The Salt Lake County Community Remembrance Coalition of Sema Hadithi African American Heritage & Culture Foundation in collaboration and partnership with the Equal Justice Initiative of Alabama will host a soil collection ceremony (raciallynchinginutah.org) at the sites of two racial lynchings that occurred in Salt Lake City in 1866 and 1883. The event will take place on Saturday, June 11 from 10 a.m. to 1 p.m.
As members of the Sema Hadithi Foundation, University of Utah professors Paul Reeve and James Tabery will gather with local African American leaders and Utah elected officials at the locations of the murders of Thomas Coleman (1866) and William (“Sam Joe”) Harvey (1883) to hold a memorial ceremony and collect soil from the sites.

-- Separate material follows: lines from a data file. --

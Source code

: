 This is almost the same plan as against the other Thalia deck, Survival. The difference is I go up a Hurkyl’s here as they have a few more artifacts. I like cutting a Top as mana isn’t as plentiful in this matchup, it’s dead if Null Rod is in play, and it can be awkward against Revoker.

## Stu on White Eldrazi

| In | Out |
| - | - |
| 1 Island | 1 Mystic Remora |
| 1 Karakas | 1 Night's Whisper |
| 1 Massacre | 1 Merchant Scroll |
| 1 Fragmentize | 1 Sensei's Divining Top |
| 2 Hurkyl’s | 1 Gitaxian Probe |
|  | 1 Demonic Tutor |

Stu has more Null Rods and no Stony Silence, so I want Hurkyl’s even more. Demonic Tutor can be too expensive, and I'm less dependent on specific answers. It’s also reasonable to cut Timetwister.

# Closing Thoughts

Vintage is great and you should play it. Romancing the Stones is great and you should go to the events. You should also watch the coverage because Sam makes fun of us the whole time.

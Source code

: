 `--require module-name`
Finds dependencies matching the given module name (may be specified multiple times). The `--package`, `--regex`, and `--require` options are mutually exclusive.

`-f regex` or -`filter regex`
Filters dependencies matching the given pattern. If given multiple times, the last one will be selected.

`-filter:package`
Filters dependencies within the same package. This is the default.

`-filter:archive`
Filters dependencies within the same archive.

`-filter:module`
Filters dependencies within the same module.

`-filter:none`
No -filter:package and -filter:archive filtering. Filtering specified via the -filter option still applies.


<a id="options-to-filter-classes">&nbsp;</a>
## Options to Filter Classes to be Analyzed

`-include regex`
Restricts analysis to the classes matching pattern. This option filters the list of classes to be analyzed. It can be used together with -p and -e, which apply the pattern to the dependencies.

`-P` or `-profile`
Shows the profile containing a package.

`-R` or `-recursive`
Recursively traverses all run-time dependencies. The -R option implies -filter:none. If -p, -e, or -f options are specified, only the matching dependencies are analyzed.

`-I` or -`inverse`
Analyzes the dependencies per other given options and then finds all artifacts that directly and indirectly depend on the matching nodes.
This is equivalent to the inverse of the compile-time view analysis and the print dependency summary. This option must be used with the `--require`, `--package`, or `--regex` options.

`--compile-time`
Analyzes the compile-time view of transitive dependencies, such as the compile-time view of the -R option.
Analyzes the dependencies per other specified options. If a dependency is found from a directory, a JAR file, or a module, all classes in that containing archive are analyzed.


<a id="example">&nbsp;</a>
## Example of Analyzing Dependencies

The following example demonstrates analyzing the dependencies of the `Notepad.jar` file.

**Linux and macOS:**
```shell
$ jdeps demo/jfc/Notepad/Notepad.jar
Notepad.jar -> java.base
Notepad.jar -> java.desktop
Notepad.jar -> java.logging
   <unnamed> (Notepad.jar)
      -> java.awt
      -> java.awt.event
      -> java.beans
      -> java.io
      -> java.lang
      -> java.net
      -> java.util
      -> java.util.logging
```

The soil will be put into jars and sent to The National Memorial for Peace & Justice in Montgomery, AL to be displayed alongside the soil of other lynching victims across the United States.
The public is invited to gather at 10 a.m. on Capitol Hill on the south steps, near where Coleman was murdered. Afterward, there will be a march down the hill to the site where Harvey was murdered at the corner of 100 South and State Street.
Along with working to organize the event, Reeve and Tabery have created a digital exhibit with the U’s J. Willard Marriott Library to provide more information about the lives and murders of Coleman and Harvey. In collaboration with Anna Neatrour, digital initiatives librarian, the website also provides maps and newspaper reports of the murders from the era.
About Coleman and Harvey
Born in Mississippi in 1833, Coleman was murdered in Salt Lake City at the age of 35 outside the Arsenal building, near where the Utah State Capitol now sits. The circumstances surrounding his murder are murky, although he was accused of having a relationship with a white woman. Beaten and stabbed repeatedly with his own knife, Coleman’s murderer(s) were never discovered or even seriously sought by the local criminal justice system.
In 1883, a white mob of up to 2,000 people gathered in front of the city jail in Salt Lake City, brutally hanged Harvey in a violent and public spectacle lynching, and then dragged his body down State Street. Harvey had been arrested and jailed after he was accused of shooting and killing the city’s police chief, but was lynched before he could stand trial. After his lynching, despite known police complicity and thousands of mob participants and spectators, no one was held accountable for his murder.